Norman Finkelstein: The BBC Legitimises a Crank

I would say "The BBC beats a dead horse", but this is the headline chosen for a Henry Jackson Society editorial (no link, unfortunately, the site is a bit of an enigma). So here is the full text:

The BBC has a strange set of editorial guidelines. A ccording to a leaked memo sent to BBC staff by the network’s senior manager, Abu Qatada – Al-Qaeda affiliate and indefinite London resident –can only be classified as a “radical” because to call him an “extremist” would be a “value judgment”. Yet apparently, the Beeb has no problem using the darkly suggestive term “Jewish lobby” to frame a debate over whether or not a certain ethnic minority in the United States has got a succession of US presidents “in thrall” to its demands.



In the latest instalment of HARDtalk, presenter Sarah Montague interviews Norman Finkelstein on the subject of whether or not young American Jews are becoming less concerned with the fortunes of the Jewish state, and how this might alter the dynamics of US foreign policy.

Finkelstein is an odd choice as barometer of Diaspora opinion. He is best known as the author of The Holocaust Industry, a thin polemic which argued that the Shoah had been systematically exploited by the American Jewish community as a marketing tool for Zionism. The Jewish leadership, he wrote in characteristic style, was a “repellent gang of plutocrats, hoodlums, and hucksters”. Since then, Finkelstein has been a regular visitor to Europe, appearing on university campuses to enumerate the sins of what he calls the “lunatic state”. Back home, his academic career has floundered after he was denied tenure at DePaul University; he now writes primarily for his own website.

Finkelstein postures simply as a staunch defender of human rights and international law, though he is not above declaring “solidarity” with the Iranian terrorist proxy group Hezbollah, which, when it isn’t busy blowing up former prime ministers or helping Bashar al-Assad kill Syrians, holds rallies in Lebanon where a popular chant is “Death to Jews”.

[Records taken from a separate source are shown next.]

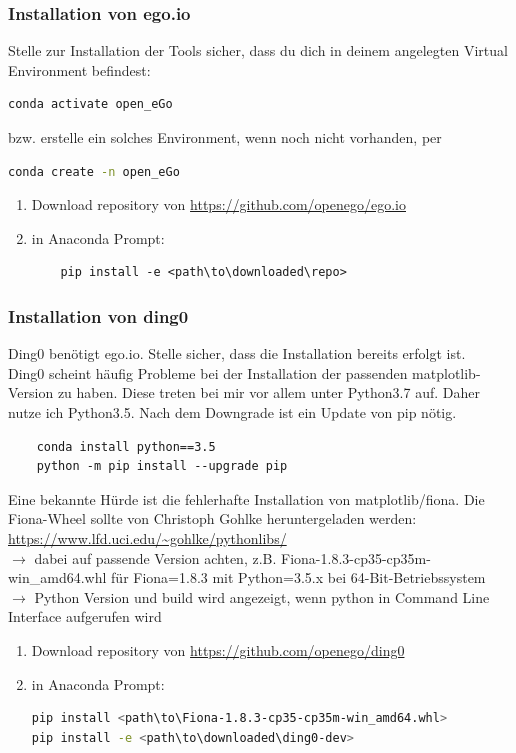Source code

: \documentclass[
a4paper,     %
12pt         %
]{scrartcl}  %
\begin{document}
\subsubsection{Installation von ego.io}
Stelle zur Installation der Tools sicher, dass du dich in deinem angelegten Virtual Environment befindest:
\begin{lstlisting}[language=bash]
	conda activate open_eGo
\end{lstlisting}
bzw. erstelle ein solches Environment, wenn noch nicht vorhanden, per
\begin{lstlisting}[language=bash]
	conda create -n open_eGo
\end{lstlisting}
\begin{enumerate}
	\item Download repository von \url{https://github.com/openego/ego.io}
	\item in Anaconda Prompt:
\begin{lstlisting}
	pip install -e <path\to\downloaded\repo>
\end{lstlisting}
\end{enumerate}

\subsubsection{Installation von ding0}
Ding0 benötigt ego.io. Stelle sicher, dass die Installation bereits erfolgt ist.\\
Ding0 scheint häufig Probleme bei der Installation der passenden matplotlib-Version zu haben. Diese treten bei mir vor allem unter Python3.7 auf. Daher nutze ich Python3.5. Nach dem Downgrade ist ein Update von pip nötig.
\begin{lstlisting}
	conda install python==3.5
	python -m pip install --upgrade pip
\end{lstlisting}

Eine bekannte Hürde ist die fehlerhafte Installation von matplotlib/fiona. Die Fiona-Wheel sollte von Christoph Gohlke heruntergeladen werden: \url{https://www.lfd.uci.edu/~gohlke/pythonlibs/}
\\$\rightarrow$ dabei auf passende Version achten, z.B. Fiona-1.8.3-cp35-cp35m-win\_amd64.whl für Fiona=1.8.3 mit Python=3.5.x bei 64-Bit-Betriebssystem
\\$\rightarrow$ Python Version und build wird angezeigt, wenn python in Command Line Interface aufgerufen wird
\begin{enumerate}
	\item Download repository von \url{https://github.com/openego/ding0}
	\item in Anaconda Prompt:
\begin{lstlisting}[language=bash]
pip install <path\to\Fiona-1.8.3-cp35-cp35m-win_amd64.whl>
pip install -e <path\to\downloaded\ding0-dev>
\end{lstlisting}
\end{enumerate}
\end{document}

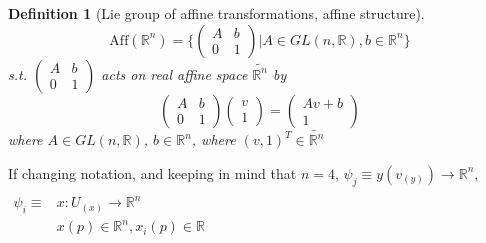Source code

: \documentclass[10pt]{amsart}
\newtheorem{definition}{Definition}
\begin{document}
\begin{multicols*}{2}
\begin{definition}[Lie group of affine transformations, affine structure]
	\begin{equation}
	\text{Aff}(\mathbb{R}^n) = \lbrace \left(\begin{matrix} A & b \\ 0 & 1 \end{matrix} \right) | A \in GL(n, \mathbb{R}), b \in \mathbb{R}^n \rbrace
	\end{equation}
	s.t. $\left(\begin{matrix} A & b \\ 0 & 1 \end{matrix} \right)$ acts on real affine space $\widetilde{\mathbb{R}^n}$ by 
	\begin{equation}
	\left( \begin{matrix} A & b \\ 0 & 1 \end{matrix} \right) \left( \begin{matrix} v \\ 1 \end{matrix} \right) = \left( \begin{matrix} Av + b \\ 1 \end{matrix} \right) 
	\end{equation} where $A \in GL(n, \mathbb{R})$, $b\in \mathbb{R}^n$, where $(v,1)^T \in \widetilde{\mathbb{R}^n}$
\end{definition}

If changing notation, and keeping in mind that $n=4$, $\psi_j \equiv y(v_{(y)}) \to \mathbb{R}^n$, \\
$ \begin{aligned} & \quad \\ 
\psi_i \equiv & x : U_{(x)} \to \mathbb{R}^n \\ 
& x(p) \in \mathbb{R}^n, x_i(p) \in \mathbb{R} \end{aligned}$ \\


\end{multicols*}
\end{document}
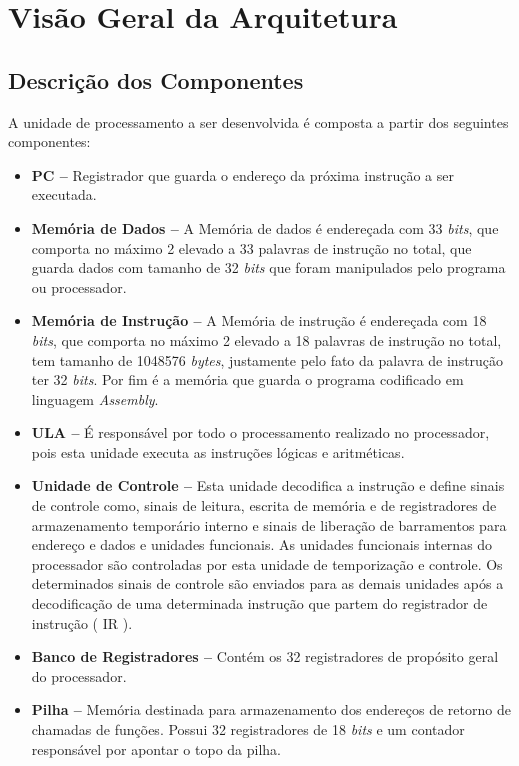 \documentclass{report}
\begin{document}
\chapter{Visão Geral da Arquitetura}
  \section{Descrição dos Componentes}
  A unidade de processamento a ser desenvolvida é composta a partir dos seguintes componentes:
  
  \begin{itemize}
    \item \textbf{PC --} Registrador que guarda o endereço da próxima instrução a ser executada.
    
    \item \textbf{Memória de Dados --} A Memória de dados é endereçada com 33 \textit{bits}, que comporta no máximo 2 elevado a 33 palavras de instrução no total, que guarda dados com tamanho de 32 \textit{bits} que foram manipulados pelo programa ou processador. 
   
    \item \textbf{Memória de Instrução --} A Memória de instrução é endereçada com 18 \textit{bits}, que comporta no máximo 2 elevado a 18 palavras de instrução no total, tem tamanho de 1048576 \textit{bytes}, justamente pelo fato da palavra de instrução ter 32 \textit{bits}. Por fim é a memória que guarda o programa codificado em linguagem \textit{Assembly}.
    
    \item \textbf{ULA --} É responsável por todo o processamento realizado no processador, pois esta unidade executa as instruções lógicas e aritméticas.
    
    \item \textbf{Unidade de Controle --} Esta unidade decodifica a instrução e define sinais de controle como, sinais de leitura, escrita de memória e de registradores de armazenamento temporário interno e sinais de liberação de barramentos para endereço e dados e unidades funcionais. As unidades funcionais internas do processador são controladas por esta unidade de temporização e controle. Os determinados sinais de controle são enviados para as demais unidades após a decodificação de uma determinada instrução que partem do registrador de instrução ( IR ).
    
    \item \textbf{Banco de Registradores --} Contém os 32 registradores de propósito geral do processador.
    
    \item \textbf{Pilha --} Memória destinada para armazenamento dos endereços de retorno de chamadas de funções. Possui 32 registradores de 18 \textit{bits} e um contador responsável por apontar o topo da pilha.
  \end{itemize}
  
\end{document}
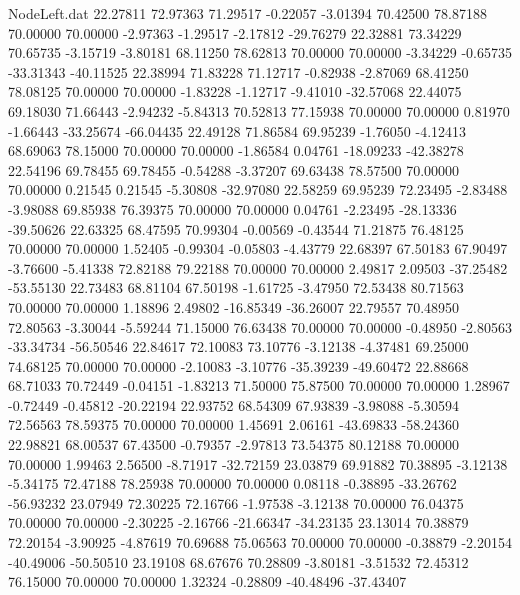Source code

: \begin{filecontents}{NodeLeft.dat}
  22.27811   72.97363   71.29517    -0.22057   -3.01394   70.42500   78.87188   70.00000   70.00000   -2.97363   -1.29517   -2.17812  -29.76279
  22.32881   73.34229   70.65735    -3.15719   -3.80181   68.11250   78.62813   70.00000   70.00000   -3.34229   -0.65735  -33.31343  -40.11525
  22.38994   71.83228   71.12717    -0.82938   -2.87069   68.41250   78.08125   70.00000   70.00000   -1.83228   -1.12717   -9.41010  -32.57068
  22.44075   69.18030   71.66443    -2.94232   -5.84313   70.52813   77.15938   70.00000   70.00000    0.81970   -1.66443  -33.25674  -66.04435
  22.49128   71.86584   69.95239    -1.76050   -4.12413   68.69063   78.15000   70.00000   70.00000   -1.86584    0.04761  -18.09233  -42.38278
  22.54196   69.78455   69.78455    -0.54288   -3.37207   69.63438   78.57500   70.00000   70.00000    0.21545    0.21545   -5.30808  -32.97080
  22.58259   69.95239   72.23495    -2.83488   -3.98088   69.85938   76.39375   70.00000   70.00000    0.04761   -2.23495  -28.13336  -39.50626
  22.63325   68.47595   70.99304    -0.00569   -0.43544   71.21875   76.48125   70.00000   70.00000    1.52405   -0.99304   -0.05803   -4.43779
  22.68397   67.50183   67.90497    -3.76600   -5.41338   72.82188   79.22188   70.00000   70.00000    2.49817    2.09503  -37.25482  -53.55130
  22.73483   68.81104   67.50198    -1.61725   -3.47950   72.53438   80.71563   70.00000   70.00000    1.18896    2.49802  -16.85349  -36.26007
  22.79557   70.48950   72.80563    -3.30044   -5.59244   71.15000   76.63438   70.00000   70.00000   -0.48950   -2.80563  -33.34734  -56.50546
  22.84617   72.10083   73.10776    -3.12138   -4.37481   69.25000   74.68125   70.00000   70.00000   -2.10083   -3.10776  -35.39239  -49.60472
  22.88668   68.71033   70.72449    -0.04151   -1.83213   71.50000   75.87500   70.00000   70.00000    1.28967   -0.72449   -0.45812  -20.22194
  22.93752   68.54309   67.93839    -3.98088   -5.30594   72.56563   78.59375   70.00000   70.00000    1.45691    2.06161  -43.69833  -58.24360
  22.98821   68.00537   67.43500    -0.79357   -2.97813   73.54375   80.12188   70.00000   70.00000    1.99463    2.56500   -8.71917  -32.72159
  23.03879   69.91882   70.38895    -3.12138   -5.34175   72.47188   78.25938   70.00000   70.00000    0.08118   -0.38895  -33.26762  -56.93232
  23.07949   72.30225   72.16766    -1.97538   -3.12138   70.00000   76.04375   70.00000   70.00000   -2.30225   -2.16766  -21.66347  -34.23135
  23.13014   70.38879   72.20154    -3.90925   -4.87619   70.69688   75.06563   70.00000   70.00000   -0.38879   -2.20154  -40.49006  -50.50510
  23.19108   68.67676   70.28809    -3.80181   -3.51532   72.45312   76.15000   70.00000   70.00000    1.32324   -0.28809  -40.48496  -37.43407

\end{filecontents}
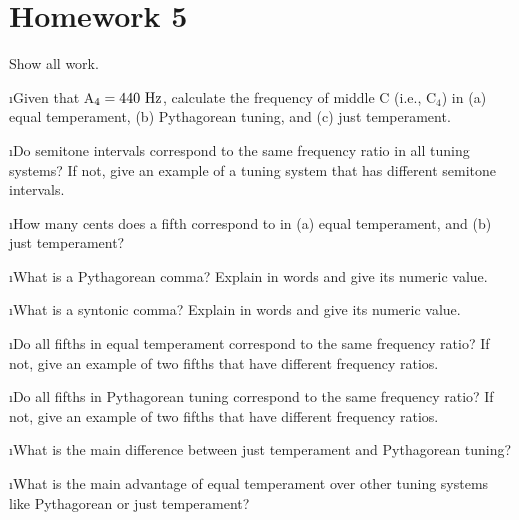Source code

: \section{Homework 5}

\noindent
Show all work.

\ben

\i Given that A$_4=440~{\rm Hz}$, calculate
the frequency of middle C (i.e., C$_4$) in
(a) equal temperament,
(b) Pythagorean tuning, and
(c) just temperament.

\i Do semitone intervals correspond to the
same frequency ratio in all tuning systems?
If not, give an example of a tuning system
that has different semitone intervals.

\i How many cents does a fifth 
correspond to in 
(a) equal temperament, and
(b) just temperament?

\i What is a Pythagorean comma?
Explain in words and give its numeric value.

\i What is a syntonic comma?
Explain in words and give its numeric value.

\i Do all fifths in equal temperament correspond
to the same frequency ratio?
If not, give an example of two fifths that have
different frequency ratios.

\i Do all fifths in Pythagorean tuning correspond
to the same frequency ratio?
If not, give an example of two fifths that have
different frequency ratios.

\i What is the main difference between just temperament 
and Pythagorean tuning?

\i What is the main advantage of equal temperament
over other tuning systems like Pythagorean or just 
temperament?

\een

HARDtalk’s raison d’etre is to create “good telly” by tackling controversial subjects and antagonising controversial figures. But the entire premise of this latest broadcast was as false as it was revelatory of how extremists have managed to shift the acceptable bounds of mainstream discussion about the Middle East. First, it legitimises the notion that American Jewish support for Israel is ideologically monolithic and disproportionately influential at the political level, which, as countless historians and intellectuals on the left and right have pointed out, not-so-subtly traffics in the classical tropes of anti-Semitism. Second, as HARDtalk presenter Sara Montague herself indicates, the latest polling data show that there is not a drop in young American Jewish support for Israel; on the contrary, support has remained consistently high. So why bother having a discredited crank on to argue the opposite?

Actually, “argue” might be too high of an estimation for Finkelstein’s performance, which grades into hilarious self-indictment. He claims that there is “anecdotal” evidence to support his view that young Jews are becoming disenchanted with Israel: namely, that whereas he used to cause quite a fuss on American college campuses in the 1960s, nowadays, hardly anyone turns up to hear him speak. When Montague points out that this might just be a sign that no one takes him seriously anymore, he balks.

Why the BBC has chosen to take him seriously is another matter.